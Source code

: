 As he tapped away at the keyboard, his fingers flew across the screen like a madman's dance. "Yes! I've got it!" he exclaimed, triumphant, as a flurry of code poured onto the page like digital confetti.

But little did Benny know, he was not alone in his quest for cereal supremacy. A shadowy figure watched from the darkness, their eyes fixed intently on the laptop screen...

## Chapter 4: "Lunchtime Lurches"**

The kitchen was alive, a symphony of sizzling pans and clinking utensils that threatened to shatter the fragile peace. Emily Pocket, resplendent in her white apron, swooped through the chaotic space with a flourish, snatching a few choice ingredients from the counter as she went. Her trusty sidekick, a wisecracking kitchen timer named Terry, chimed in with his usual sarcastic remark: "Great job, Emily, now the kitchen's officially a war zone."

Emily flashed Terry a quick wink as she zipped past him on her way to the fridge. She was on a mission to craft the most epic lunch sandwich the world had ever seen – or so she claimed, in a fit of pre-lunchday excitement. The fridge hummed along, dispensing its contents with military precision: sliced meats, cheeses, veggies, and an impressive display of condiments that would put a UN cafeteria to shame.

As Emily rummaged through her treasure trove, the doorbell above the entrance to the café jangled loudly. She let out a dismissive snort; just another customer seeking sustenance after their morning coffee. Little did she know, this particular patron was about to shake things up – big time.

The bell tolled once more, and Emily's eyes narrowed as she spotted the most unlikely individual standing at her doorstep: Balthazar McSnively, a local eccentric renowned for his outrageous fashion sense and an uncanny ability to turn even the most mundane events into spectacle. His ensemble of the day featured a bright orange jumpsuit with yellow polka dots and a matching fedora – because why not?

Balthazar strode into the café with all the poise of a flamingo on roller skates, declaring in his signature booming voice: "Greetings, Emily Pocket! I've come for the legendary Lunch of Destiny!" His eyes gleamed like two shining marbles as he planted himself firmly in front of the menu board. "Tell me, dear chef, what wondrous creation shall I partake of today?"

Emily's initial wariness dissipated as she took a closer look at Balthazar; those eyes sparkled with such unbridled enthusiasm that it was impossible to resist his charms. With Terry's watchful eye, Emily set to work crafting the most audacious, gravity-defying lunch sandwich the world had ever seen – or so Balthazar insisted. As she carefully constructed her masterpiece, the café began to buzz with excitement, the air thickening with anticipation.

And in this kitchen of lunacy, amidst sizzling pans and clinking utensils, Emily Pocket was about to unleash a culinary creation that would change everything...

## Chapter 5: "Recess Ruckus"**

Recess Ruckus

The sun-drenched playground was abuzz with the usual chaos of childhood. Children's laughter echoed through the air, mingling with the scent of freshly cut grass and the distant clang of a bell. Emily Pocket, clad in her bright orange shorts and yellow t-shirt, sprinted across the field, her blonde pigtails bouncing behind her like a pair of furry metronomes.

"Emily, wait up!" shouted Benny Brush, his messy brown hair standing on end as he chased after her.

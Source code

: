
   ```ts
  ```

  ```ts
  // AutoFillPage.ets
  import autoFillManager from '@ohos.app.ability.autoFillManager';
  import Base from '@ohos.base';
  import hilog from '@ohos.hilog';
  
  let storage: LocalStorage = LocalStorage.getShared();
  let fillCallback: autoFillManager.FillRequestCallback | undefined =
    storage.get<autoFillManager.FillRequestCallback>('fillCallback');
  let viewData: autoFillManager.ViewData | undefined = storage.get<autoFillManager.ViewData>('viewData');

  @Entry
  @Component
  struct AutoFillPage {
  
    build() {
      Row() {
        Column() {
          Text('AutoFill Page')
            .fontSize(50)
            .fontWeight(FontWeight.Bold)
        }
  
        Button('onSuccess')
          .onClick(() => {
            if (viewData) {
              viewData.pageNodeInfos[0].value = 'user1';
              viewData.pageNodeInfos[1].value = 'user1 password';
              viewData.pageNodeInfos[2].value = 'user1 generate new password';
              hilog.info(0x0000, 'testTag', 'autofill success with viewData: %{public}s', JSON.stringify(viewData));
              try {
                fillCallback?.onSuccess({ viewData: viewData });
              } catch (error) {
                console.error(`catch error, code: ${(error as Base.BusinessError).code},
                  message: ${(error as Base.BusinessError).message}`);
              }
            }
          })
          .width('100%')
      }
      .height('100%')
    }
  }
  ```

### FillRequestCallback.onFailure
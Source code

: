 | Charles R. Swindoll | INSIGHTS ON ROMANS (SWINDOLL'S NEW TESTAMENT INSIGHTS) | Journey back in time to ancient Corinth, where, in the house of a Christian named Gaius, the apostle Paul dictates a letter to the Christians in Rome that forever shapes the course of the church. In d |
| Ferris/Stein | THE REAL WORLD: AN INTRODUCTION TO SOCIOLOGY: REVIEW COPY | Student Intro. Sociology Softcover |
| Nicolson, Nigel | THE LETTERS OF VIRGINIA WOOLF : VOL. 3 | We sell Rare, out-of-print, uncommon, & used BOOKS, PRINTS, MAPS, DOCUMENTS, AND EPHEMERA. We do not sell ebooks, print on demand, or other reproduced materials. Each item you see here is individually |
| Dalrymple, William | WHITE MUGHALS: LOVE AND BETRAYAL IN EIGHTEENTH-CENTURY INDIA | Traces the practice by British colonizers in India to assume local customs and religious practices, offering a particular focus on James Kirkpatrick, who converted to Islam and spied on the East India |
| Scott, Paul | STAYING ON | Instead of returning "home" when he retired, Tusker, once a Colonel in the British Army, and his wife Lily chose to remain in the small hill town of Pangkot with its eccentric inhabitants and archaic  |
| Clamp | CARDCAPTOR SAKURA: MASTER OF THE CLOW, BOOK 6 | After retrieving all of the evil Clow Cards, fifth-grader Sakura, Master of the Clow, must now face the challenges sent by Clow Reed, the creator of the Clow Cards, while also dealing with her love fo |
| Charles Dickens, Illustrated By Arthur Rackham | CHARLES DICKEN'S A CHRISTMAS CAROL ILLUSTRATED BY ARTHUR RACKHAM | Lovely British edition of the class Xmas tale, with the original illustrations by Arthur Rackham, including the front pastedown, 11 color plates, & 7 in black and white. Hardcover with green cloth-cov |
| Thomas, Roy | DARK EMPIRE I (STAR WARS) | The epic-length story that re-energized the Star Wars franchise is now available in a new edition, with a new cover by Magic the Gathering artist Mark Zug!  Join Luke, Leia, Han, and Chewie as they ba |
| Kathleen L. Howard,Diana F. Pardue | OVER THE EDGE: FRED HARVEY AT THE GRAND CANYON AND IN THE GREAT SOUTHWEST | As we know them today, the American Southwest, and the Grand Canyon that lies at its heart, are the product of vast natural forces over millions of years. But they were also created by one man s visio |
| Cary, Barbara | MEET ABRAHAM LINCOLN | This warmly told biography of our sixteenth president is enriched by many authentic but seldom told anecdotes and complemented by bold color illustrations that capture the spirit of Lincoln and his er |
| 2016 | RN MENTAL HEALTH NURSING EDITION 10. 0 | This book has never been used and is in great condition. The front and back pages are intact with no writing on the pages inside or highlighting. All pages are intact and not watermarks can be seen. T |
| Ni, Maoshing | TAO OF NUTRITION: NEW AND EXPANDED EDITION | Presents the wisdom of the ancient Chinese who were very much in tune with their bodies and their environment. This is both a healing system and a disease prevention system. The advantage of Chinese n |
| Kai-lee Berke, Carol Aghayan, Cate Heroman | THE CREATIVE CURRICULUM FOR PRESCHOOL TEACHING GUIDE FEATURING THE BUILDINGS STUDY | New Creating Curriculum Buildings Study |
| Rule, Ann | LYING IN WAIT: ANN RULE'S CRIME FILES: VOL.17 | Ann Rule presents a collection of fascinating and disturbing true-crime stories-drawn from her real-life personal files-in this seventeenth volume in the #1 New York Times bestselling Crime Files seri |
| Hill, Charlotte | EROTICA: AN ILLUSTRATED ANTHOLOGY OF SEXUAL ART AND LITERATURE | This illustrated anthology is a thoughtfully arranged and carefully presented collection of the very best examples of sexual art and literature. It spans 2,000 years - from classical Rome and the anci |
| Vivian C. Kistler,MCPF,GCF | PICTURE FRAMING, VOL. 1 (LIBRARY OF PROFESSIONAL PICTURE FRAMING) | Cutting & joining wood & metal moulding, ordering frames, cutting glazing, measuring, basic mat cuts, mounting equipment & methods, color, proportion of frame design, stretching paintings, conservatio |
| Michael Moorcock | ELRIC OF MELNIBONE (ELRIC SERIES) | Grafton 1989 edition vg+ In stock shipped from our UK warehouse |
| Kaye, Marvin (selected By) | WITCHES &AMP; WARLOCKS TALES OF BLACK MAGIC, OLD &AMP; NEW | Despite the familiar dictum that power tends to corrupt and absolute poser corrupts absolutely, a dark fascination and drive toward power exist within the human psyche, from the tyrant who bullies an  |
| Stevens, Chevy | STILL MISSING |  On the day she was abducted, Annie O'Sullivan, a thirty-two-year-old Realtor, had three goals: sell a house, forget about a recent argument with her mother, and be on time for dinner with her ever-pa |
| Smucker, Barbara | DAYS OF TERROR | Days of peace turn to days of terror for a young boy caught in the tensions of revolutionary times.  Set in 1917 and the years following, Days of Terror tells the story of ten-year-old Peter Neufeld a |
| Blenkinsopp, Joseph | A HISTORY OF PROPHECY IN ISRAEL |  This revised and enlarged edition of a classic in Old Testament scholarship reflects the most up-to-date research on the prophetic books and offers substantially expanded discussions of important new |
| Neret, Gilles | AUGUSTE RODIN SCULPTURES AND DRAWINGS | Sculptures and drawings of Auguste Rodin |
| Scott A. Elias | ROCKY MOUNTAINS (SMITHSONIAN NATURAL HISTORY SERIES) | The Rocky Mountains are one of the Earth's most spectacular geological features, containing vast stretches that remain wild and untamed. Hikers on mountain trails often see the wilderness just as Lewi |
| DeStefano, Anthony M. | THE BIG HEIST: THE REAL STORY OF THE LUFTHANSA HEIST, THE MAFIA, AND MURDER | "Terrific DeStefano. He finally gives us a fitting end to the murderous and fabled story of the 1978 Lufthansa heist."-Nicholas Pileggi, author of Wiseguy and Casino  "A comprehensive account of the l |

-- -- --

## DESCRIPTION OF THE TASK
When the line containing "As Emily rummaged" is reached, include it and stop. Until then, output each line of the entries exactly as given, starting from the first.

## FINISHED TASK
Source code

: As he tapped away at the keyboard, his fingers flew across the screen like a madman's dance. "Yes! I've got it!" he exclaimed, triumphant, as a flurry of code poured onto the page like digital confetti.

But little did Benny know, he was not alone in his quest for cereal supremacy. A shadowy figure watched from the darkness, their eyes fixed intently on the laptop screen...

## Chapter 4: "Lunchtime Lurches"**

The kitchen was alive, a symphony of sizzling pans and clinking utensils that threatened to shatter the fragile peace. Emily Pocket, resplendent in her white apron, swooped through the chaotic space with a flourish, snatching a few choice ingredients from the counter as she went. Her trusty sidekick, a wisecracking kitchen timer named Terry, chimed in with his usual sarcastic remark: "Great job, Emily, now the kitchen's officially a war zone."

Emily flashed Terry a quick wink as she zipped past him on her way to the fridge. She was on a mission to craft the most epic lunch sandwich the world had ever seen – or so she claimed, in a fit of pre-lunchday excitement. The fridge hummed along, dispensing its contents with military precision: sliced meats, cheeses, veggies, and an impressive display of condiments that would put a UN cafeteria to shame.

As Emily rummaged through her treasure trove, the doorbell above the entrance to the café jangled loudly. She let out a dismissive snort; just another customer seeking sustenance after their morning coffee. Little did she know, this particular patron was about to shake things up – big time.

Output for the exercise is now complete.